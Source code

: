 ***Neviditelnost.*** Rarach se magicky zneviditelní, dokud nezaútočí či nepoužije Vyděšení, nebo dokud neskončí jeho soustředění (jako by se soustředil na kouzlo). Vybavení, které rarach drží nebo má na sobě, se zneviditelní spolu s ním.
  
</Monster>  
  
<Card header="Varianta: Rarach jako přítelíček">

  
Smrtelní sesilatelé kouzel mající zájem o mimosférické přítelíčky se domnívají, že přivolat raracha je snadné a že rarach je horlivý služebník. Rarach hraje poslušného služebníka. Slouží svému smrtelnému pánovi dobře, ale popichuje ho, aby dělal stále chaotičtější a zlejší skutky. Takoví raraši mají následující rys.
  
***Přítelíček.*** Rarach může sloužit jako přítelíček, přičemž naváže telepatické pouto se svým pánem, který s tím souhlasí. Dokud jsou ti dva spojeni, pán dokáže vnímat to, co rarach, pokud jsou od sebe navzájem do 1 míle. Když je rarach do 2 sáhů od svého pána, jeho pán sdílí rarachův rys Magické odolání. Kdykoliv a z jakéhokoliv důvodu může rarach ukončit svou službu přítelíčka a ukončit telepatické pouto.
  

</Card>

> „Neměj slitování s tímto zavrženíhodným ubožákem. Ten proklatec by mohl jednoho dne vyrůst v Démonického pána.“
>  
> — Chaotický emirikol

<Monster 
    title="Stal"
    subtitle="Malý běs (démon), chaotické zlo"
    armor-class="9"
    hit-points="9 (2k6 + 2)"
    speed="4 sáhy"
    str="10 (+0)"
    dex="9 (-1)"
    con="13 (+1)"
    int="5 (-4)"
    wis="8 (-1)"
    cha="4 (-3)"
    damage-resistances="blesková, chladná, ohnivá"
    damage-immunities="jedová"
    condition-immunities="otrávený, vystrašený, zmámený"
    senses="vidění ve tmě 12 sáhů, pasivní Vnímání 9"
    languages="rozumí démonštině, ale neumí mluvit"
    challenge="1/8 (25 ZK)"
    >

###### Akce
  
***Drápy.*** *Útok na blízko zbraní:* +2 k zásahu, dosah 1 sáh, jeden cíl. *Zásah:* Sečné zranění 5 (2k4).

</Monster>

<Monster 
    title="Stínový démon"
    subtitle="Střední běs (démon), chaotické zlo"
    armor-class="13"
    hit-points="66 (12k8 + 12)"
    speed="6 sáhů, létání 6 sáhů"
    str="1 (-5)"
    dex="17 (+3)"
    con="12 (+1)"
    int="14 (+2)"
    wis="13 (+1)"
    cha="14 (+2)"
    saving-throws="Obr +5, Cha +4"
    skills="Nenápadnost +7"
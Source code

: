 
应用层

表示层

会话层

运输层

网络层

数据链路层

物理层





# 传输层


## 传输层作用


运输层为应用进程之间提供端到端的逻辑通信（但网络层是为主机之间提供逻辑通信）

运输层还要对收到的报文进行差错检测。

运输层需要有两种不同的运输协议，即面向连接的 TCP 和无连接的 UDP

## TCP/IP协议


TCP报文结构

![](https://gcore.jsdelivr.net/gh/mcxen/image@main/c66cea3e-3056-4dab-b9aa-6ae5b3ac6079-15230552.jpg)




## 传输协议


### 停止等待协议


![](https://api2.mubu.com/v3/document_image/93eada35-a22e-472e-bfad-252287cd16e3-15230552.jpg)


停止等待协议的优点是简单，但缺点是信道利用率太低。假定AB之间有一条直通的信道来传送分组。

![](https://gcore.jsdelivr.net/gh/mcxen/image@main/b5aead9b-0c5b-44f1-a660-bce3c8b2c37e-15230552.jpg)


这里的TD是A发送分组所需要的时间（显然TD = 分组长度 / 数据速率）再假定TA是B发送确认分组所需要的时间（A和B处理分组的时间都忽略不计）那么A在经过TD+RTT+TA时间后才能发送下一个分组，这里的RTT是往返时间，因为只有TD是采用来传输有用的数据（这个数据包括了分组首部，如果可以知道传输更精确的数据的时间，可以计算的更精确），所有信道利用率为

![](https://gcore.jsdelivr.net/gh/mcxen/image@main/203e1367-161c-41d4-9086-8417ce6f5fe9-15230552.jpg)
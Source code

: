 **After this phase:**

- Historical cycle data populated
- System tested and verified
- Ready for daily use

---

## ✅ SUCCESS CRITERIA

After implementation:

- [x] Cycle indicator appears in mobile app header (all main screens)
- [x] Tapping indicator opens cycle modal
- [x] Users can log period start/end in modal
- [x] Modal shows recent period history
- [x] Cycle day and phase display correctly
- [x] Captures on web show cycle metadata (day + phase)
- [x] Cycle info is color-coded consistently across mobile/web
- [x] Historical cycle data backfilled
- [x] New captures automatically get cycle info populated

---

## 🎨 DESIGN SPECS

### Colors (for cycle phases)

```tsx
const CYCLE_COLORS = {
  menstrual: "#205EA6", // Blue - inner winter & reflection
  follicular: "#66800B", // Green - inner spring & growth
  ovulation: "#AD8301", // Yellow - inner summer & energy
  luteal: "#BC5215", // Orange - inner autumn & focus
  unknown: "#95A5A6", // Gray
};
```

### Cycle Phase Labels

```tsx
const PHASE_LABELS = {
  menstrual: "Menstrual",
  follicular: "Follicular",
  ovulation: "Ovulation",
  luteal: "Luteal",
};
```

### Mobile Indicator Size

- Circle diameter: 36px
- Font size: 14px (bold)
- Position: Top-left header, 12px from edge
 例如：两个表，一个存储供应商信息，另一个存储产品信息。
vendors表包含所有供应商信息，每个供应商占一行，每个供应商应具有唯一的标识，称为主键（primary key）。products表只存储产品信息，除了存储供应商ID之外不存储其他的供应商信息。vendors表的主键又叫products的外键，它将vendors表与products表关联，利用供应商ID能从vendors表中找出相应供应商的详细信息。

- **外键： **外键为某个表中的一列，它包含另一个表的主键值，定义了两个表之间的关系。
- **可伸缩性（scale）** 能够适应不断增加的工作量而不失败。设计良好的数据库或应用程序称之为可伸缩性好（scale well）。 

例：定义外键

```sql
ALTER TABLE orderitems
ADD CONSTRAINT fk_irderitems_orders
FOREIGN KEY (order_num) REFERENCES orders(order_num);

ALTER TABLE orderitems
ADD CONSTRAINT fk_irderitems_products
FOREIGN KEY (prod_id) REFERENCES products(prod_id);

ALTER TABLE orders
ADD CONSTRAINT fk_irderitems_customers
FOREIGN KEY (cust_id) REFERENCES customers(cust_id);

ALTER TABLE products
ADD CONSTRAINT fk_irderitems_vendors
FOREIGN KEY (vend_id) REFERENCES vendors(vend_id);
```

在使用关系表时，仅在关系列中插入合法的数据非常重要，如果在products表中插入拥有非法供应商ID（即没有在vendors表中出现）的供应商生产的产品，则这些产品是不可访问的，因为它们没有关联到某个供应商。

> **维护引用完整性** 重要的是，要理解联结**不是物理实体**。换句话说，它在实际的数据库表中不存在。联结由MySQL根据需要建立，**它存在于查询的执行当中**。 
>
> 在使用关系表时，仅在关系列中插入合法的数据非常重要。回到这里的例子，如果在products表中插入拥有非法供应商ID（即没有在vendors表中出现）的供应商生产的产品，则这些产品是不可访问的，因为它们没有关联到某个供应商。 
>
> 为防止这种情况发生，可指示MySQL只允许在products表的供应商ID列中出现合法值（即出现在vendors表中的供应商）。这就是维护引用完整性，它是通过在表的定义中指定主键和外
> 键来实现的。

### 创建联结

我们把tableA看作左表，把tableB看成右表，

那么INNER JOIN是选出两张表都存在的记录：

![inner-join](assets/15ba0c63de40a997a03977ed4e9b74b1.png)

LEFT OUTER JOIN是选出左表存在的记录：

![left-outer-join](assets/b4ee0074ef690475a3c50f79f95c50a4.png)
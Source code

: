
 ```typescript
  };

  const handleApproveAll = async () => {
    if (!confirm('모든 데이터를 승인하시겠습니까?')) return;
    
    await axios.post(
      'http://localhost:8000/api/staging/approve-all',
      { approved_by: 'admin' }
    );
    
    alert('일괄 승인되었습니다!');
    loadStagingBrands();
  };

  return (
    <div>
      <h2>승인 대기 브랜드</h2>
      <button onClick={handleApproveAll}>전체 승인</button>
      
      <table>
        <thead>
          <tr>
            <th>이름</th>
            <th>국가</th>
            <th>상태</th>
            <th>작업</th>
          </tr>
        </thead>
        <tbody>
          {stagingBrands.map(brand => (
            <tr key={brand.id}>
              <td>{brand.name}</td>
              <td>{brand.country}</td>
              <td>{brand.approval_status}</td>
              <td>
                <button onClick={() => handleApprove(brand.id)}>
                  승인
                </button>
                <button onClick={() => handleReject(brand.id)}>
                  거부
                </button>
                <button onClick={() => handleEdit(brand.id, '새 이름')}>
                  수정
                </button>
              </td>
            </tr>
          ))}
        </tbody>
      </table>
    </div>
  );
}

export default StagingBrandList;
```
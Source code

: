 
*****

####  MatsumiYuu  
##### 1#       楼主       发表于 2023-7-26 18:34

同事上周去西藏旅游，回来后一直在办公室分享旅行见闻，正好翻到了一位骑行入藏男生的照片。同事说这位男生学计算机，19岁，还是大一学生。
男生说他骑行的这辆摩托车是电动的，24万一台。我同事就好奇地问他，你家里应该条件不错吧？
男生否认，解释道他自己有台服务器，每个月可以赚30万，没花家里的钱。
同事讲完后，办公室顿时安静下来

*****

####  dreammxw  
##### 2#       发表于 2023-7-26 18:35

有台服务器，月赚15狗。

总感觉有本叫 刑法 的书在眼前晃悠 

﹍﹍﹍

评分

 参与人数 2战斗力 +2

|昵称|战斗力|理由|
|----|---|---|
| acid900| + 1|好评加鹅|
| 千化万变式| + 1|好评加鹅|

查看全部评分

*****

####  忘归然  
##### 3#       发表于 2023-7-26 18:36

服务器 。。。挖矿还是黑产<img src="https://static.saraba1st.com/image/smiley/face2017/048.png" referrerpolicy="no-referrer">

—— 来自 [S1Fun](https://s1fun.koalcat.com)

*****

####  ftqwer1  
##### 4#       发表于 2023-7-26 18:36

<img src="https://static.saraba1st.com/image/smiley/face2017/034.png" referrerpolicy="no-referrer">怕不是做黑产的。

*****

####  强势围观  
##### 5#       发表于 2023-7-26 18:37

Work to complete:
Copy out each line from the listing that contains the string "在使用关系表时".

Written reply:
在使用关系表时，仅在关系列中插入合法的数据非常重要，如果在products表中插入拥有非法供应商ID（即没有在vendors表中出现）的供应商生产的产品，则这些产品是不可访问的，因为它们没有关联到某个供应商。
> 在使用关系表时，仅在关系列中插入合法的数据非常重要。回到这里的例子，如果在products表中插入拥有非法供应商ID（即没有在vendors表中出现）的供应商生产的产品，则这些产品是不可访问的，因为它们没有关联到某个供应商。 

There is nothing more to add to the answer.